Therapy
Mild Therapeutic Hypothermia to Improve the Neurologic Outcome after Cardiac Arrest
This review may be edited
Summary
Posted By: Anthony Delaney
E-Mail: apdelane@doh.health.nsw.gov.au
Posted Date: 13/3/02
Title: Mild Therapeutic Hypothermia to Improve the Neurologic Outcome after Cardiac Arrest
Authors: The Hypothermia after Cardiac Arrest Study Group
Reference: N Engl J Med 2002;346:549-556
Link: Click here for a direct link to the paper. A password may be required for access to fulltext.
Abstract: Background: Cardiac arrest with widespread cerebral ischemia frequently leads to severe neurologic impairment. We studied whether mild systemic hypothermia increases the rate of neurologic recovery after resuscitation from cardiac arrest due to ventricular fibrillation.
Methods: In this multicenter trial with blinded assessment of the outcome, patients who had been resuscitated after cardiac arrest due to ventricular fibrillation were randomly assigned to undergo therapeutic hypothermia (target temperature, 32C to 34C, measured in the bladder) over a period of 24 hours or to receive standard treatment with normothermia. The primary end point was a favorable neurologic outcome within six months after cardiac arrest; secondary end points were mortality within six months and the rate of complications within seven days.
Results: Seventy-five of the 136 patients in the hypothermia group for whom data were available (55 percent) had a favorable neurologic outcome (cerebral-performance category, 1 [good recovery] or 2 [moderate disability]), as compared with 54 of 137 (39 percent) in the normothermia group (risk ratio, 1.40; 95 percent confidence interval, 1.08 to 1.81). Mortality at six months was 41 percent in the hypothermia group (56 of 137 patients died), as compared with 55 percent in the normothermia group (76 of 138 patients; risk ratio, 0.74; 95 percent confidence interval, 0.58 to 0.95). The complication rate did not differ significantly between the two groups.

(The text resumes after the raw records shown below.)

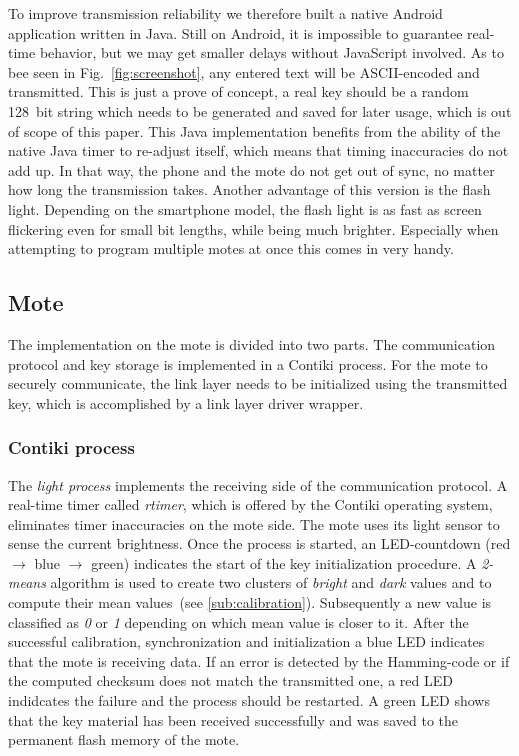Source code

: \documentclass{sig-alternate} %
\begin{document}
To improve transmission reliability we therefore built a native Android application written in Java.
Still on Android, it is impossible to guarantee real-time behavior, but we may get smaller delays without JavaScript involved.
As to bee seen in Fig.~\ref{fig:screenshot}, any entered text will be ASCII-encoded and transmitted.
This is just a prove of concept, a real key should be a random 128~bit string which needs to be generated and saved for later usage, which is out of scope of this paper.
This Java implementation benefits from the ability of the native Java timer to re-adjust itself, which means that timing inaccuracies do not add up.
In that way, the phone and the mote do not get out of sync, no matter how long the transmission takes.
Another advantage of this version is the flash light.
Depending on the smartphone model, the flash light is as fast as screen flickering even for small bit lengths, while being much brighter.
Especially when attempting to program multiple motes at once this comes in very handy.


\subsection{Mote}
\label{sub:mote}

The implementation on the mote is divided into two parts.
The communication protocol and key storage is implemented in a Contiki process.
For the mote to securely communicate, the link layer needs to be initialized using the transmitted key, which is accomplished by a link layer driver wrapper.

\subsubsection{Contiki process}
\label{ssub:contiki_process}

The \textit{light process} implements the receiving side of the communication protocol.
A real-time timer called \textit{rtimer}, which is offered by the Contiki operating system, eliminates timer inaccuracies on the mote side.
The mote uses its light sensor to sense the current brightness.
Once the process is started, an LED-countdown (red $\rightarrow$ blue $\rightarrow$ green) indicates the start of the key initialization procedure.
A \mbox{\textit{2-means}} algorithm is used to create two clusters of \textit{bright} and \textit{dark} values and to compute their mean values~(see \ref{sub:calibration}).
Subsequently a new value is classified as \textit{0} or \textit{1} depending on which mean value is closer to it.
After the successful calibration, synchronization and initialization a blue LED indicates that the mote is receiving data.
If an error is detected by the Hamming-code or if the computed checksum does not match the transmitted one, a red LED indidcates the failure and the process should be restarted.
A green LED shows that the key material has been received successfully and was saved to the permanent flash memory of the mote.
\end{document}
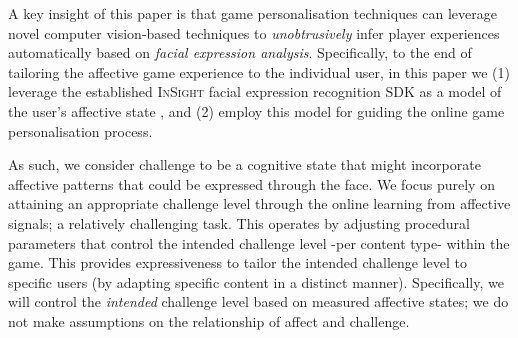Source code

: \documentclass[letterpaper]{article}
\begin{document}
A key insight of this paper is that game personalisation techniques can leverage novel computer vision-based techniques to \emph{unobtrusively} infer player experiences automatically based on \emph{facial expression analysis}. Specifically, to the end of tailoring the affective game experience to the individual user, in this paper we (1) leverage the established \textsc{InSight} facial expression recognition SDK as a model of the user's affective state \cite{InSight}, and (2) employ this model for guiding the online game personalisation process.

As such, we consider challenge to be a cognitive state that might incorporate affective patterns that could be expressed through the face. We focus purely on attaining an appropriate challenge level through the online learning from affective signals; a relatively challenging task. This operates by adjusting procedural parameters that control the intended challenge level -per content type- within the game. This provides expressiveness to tailor the intended challenge level to specific users (by adapting specific content in a distinct manner). Specifically, we will control the \emph{intended} challenge level based on measured affective states; we do not make assumptions on the relationship of affect and challenge.
\end{document}
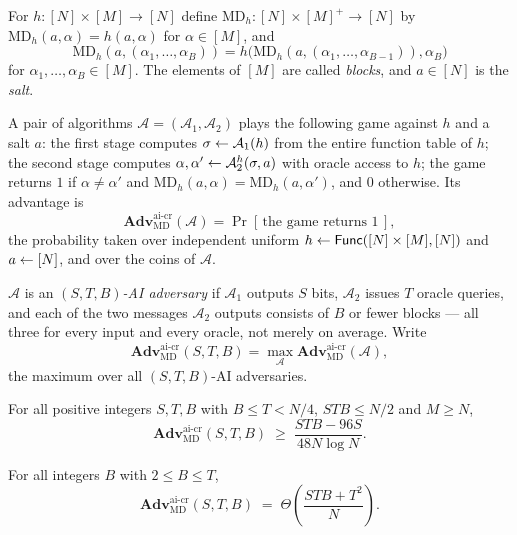 \documentclass{aicr-conjecture}
\newcommand{\MD}{\mathrm{MD}}
\newcommand{\Adv}{\mathbf{Adv}}
\newcommand{\aicr}{\mathrm{ai\text{-}cr}}
\newcommand{\Func}{\mathsf{Func}}
\begin{document}
\begin{definition}\label{def:md}
For $h : [N] \times [M] \to [N]$ define
$\MD_{h} : [N] \times [M]^{+} \to [N]$ by $\MD_{h}(a, \alpha) =
h(a, \alpha)$ for $\alpha \in [M]$, and
\[
  \MD_{h}(a, (\alpha_{1}, \dots, \alpha_{B}))
  = h\bigl(\MD_{h}(a, (\alpha_{1}, \dots, \alpha_{B-1})),
           \alpha_{B}\bigr)
\]
for $\alpha_{1}, \dots, \alpha_{B} \in [M]$. The elements of $[M]$ are
called \emph{blocks}, and $a \in [N]$ is the \emph{salt}.
\end{definition}

\begin{definition}\label{def:aicr}
A pair of algorithms $\mathcal{A} = (\mathcal{A}_{1}, \mathcal{A}_{2})$
plays the following game against $h$ and a salt $a$: the first stage
computes $\sigma \sample \mathcal{A}_{1}(h)$ from the entire function
table of $h$; the second stage computes $\alpha, \alpha' \sample
\mathcal{A}_{2}^{h}(\sigma, a)$ with oracle access to $h$; the game
returns $1$ if $\alpha \ne \alpha'$ and $\MD_{h}(a, \alpha) =
\MD_{h}(a, \alpha')$, and $0$ otherwise. Its advantage is
\[
  \Adv^{\aicr}_{\MD}(\mathcal{A})
  = \Pr[\,\text{the game returns } 1\,],
\]
the probability taken over independent uniform $h \sample \Func([N]
\times [M], [N])$ and $a \sample [N]$, and over the coins of
$\mathcal{A}$.

$\mathcal{A}$ is an \emph{$(S,T,B)$-AI adversary} if $\mathcal{A}_{1}$
outputs $S$ bits, $\mathcal{A}_{2}$ issues $T$ oracle queries, and each
of the two messages $\mathcal{A}_{2}$ outputs consists of $B$ or fewer
blocks --- all three for every input and every oracle, not merely on
average. Write
\[
  \Adv^{\aicr}_{\MD}(S,T,B)
  = \max_{\mathcal{A}} \Adv^{\aicr}_{\MD}(\mathcal{A}),
\]
the maximum over all $(S,T,B)$-AI adversaries.
\end{definition}

\begin{theorem}\label{thm:attack}
For all positive integers $S, T, B$ with $B \le T < N/4$, $STB \le
N/2$ and $M \ge N$,
\[
  \Adv^{\aicr}_{\MD}(S,T,B) \;\ge\; \frac{STB - 96S}{48 N \log N}.
\]
\end{theorem}

\begin{conjecture}[STB]\label{conj:stb}
For all integers $B$ with $2 \le B \le T$,
\[
  \Adv^{\aicr}_{\MD}(S,T,B)
  \;=\; \Theta\!\left(\frac{STB + T^{2}}{N}\right).
\]
\end{conjecture}
\end{document}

Conclusions: In patients who have been successfully resuscitated after cardiac arrest due to ventricular fibrillation, therapeutic mild hypothermia increased the rate of a favorable neurologic outcome and reduced mortality.
 
Are the Results Valid?
1. Was the assignment of patients to treatments randomized? ( Was allocation concealment maintained?)
Yes.
Treatment allocation was randomly generated by a computer, stratified according to centre and sealed envelopes were used to assign patients.
2. Were all patients who entered the trial properly accounted for and attributed at its conclusion?
2a. Was followup complete?
Only one patient in each group was lost to follow-up for neurological status.
2b. Were patients analyzed in the groups to which they were randomized?
Yes. "Analysis was carried out according to the intention-to-treat principle".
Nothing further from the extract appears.